WHAT YOU NEED TO DO ▸ What you return must match the records word for word, except that images are dropped.

[Stored data]
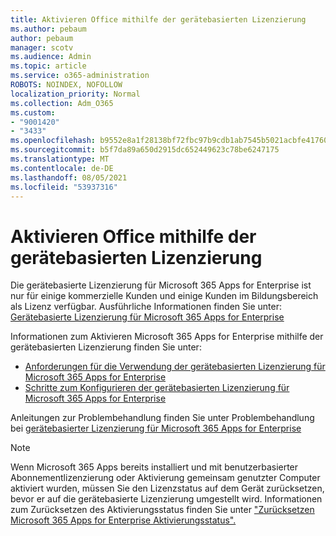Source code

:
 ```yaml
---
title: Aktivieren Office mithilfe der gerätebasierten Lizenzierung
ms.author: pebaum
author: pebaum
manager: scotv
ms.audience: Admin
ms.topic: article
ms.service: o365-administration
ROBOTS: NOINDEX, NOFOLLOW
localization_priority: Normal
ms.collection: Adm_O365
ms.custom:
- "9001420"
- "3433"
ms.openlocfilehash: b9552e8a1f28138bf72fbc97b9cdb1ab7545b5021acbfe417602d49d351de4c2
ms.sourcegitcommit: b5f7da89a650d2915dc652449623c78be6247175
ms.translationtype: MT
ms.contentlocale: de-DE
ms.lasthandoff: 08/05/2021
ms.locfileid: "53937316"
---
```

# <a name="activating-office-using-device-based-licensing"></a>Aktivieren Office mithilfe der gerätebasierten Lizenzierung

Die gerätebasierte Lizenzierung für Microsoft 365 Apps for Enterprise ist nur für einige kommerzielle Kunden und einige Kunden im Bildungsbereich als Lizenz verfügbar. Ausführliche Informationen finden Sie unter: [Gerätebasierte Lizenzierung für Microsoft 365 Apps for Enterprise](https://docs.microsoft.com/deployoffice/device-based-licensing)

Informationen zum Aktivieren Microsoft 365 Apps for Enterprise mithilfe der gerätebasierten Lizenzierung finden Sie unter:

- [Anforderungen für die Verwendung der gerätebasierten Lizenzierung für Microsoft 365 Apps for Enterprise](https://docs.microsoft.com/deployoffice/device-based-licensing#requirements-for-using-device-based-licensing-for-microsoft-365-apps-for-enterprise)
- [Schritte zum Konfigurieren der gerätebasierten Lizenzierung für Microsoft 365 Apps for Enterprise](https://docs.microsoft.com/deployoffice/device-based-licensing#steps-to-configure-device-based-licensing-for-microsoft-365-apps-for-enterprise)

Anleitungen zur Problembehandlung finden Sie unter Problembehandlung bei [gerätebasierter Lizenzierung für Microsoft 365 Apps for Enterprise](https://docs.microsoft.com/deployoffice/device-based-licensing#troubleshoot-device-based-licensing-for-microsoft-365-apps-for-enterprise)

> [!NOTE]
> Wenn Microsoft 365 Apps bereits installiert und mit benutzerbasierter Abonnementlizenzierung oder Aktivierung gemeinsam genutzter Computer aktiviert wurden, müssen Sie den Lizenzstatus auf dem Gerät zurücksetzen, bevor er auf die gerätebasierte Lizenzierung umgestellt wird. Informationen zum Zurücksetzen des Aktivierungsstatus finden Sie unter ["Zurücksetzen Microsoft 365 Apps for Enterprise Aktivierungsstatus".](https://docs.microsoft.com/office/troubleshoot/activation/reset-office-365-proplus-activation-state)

RESPONSE BELOW ▸
Source code

:
 ```yaml
---
title: Aktivieren Office mithilfe der gerätebasierten Lizenzierung
ms.author: pebaum
author: pebaum
manager: scotv
ms.audience: Admin
ms.topic: article
ms.service: o365-administration
ROBOTS: NOINDEX, NOFOLLOW
localization_priority: Normal
ms.collection: Adm_O365
ms.custom:
- "9001420"
- "3433"
ms.openlocfilehash: b9552e8a1f28138bf72fbc97b9cdb1ab7545b5021acbfe417602d49d351de4c2
ms.sourcegitcommit: b5f7da89a650d2915dc652449623c78be6247175
ms.translationtype: MT
ms.contentlocale: de-DE
ms.lasthandoff: 08/05/2021
ms.locfileid: "53937316"
---
```

# <a name="activating-office-using-device-based-licensing"></a>Aktivieren Office mithilfe der gerätebasierten Lizenzierung

Die gerätebasierte Lizenzierung für Microsoft 365 Apps for Enterprise ist nur für einige kommerzielle Kunden und einige Kunden im Bildungsbereich als Lizenz verfügbar. Ausführliche Informationen finden Sie unter: [Gerätebasierte Lizenzierung für Microsoft 365 Apps for Enterprise](https://docs.microsoft.com/deployoffice/device-based-licensing)

Informationen zum Aktivieren Microsoft 365 Apps for Enterprise mithilfe der gerätebasierten Lizenzierung finden Sie unter:

- [Anforderungen für die Verwendung der gerätebasierten Lizenzierung für Microsoft 365 Apps for Enterprise](https://docs.microsoft.com/deployoffice/device-based-licensing#requirements-for-using-device-based-licensing-for-microsoft-365-apps-for-enterprise)
- [Schritte zum Konfigurieren der gerätebasierten Lizenzierung für Microsoft 365 Apps for Enterprise](https://docs.microsoft.com/deployoffice/device-based-licensing#steps-to-configure-device-based-licensing-for-microsoft-365-apps-for-enterprise)

Anleitungen zur Problembehandlung finden Sie unter Problembehandlung bei [gerätebasierter Lizenzierung für Microsoft 365 Apps for Enterprise](https://docs.microsoft.com/deployoffice/device-based-licensing#troubleshoot-device-based-licensing-for-microsoft-365-apps-for-enterprise)

> [!NOTE]
> Wenn Microsoft 365 Apps bereits installiert und mit benutzerbasierter Abonnementlizenzierung oder Aktivierung gemeinsam genutzter Computer aktiviert wurden, müssen Sie den Lizenzstatus auf dem Gerät zurücksetzen, bevor er auf die gerätebasierte Lizenzierung umgestellt wird. Informationen zum Zurücksetzen des Aktivierungsstatus finden Sie unter ["Zurücksetzen Microsoft 365 Apps for Enterprise Aktivierungsstatus".](https://docs.microsoft.com/office/troubleshoot/activation/reset-office-365-proplus-activation-state)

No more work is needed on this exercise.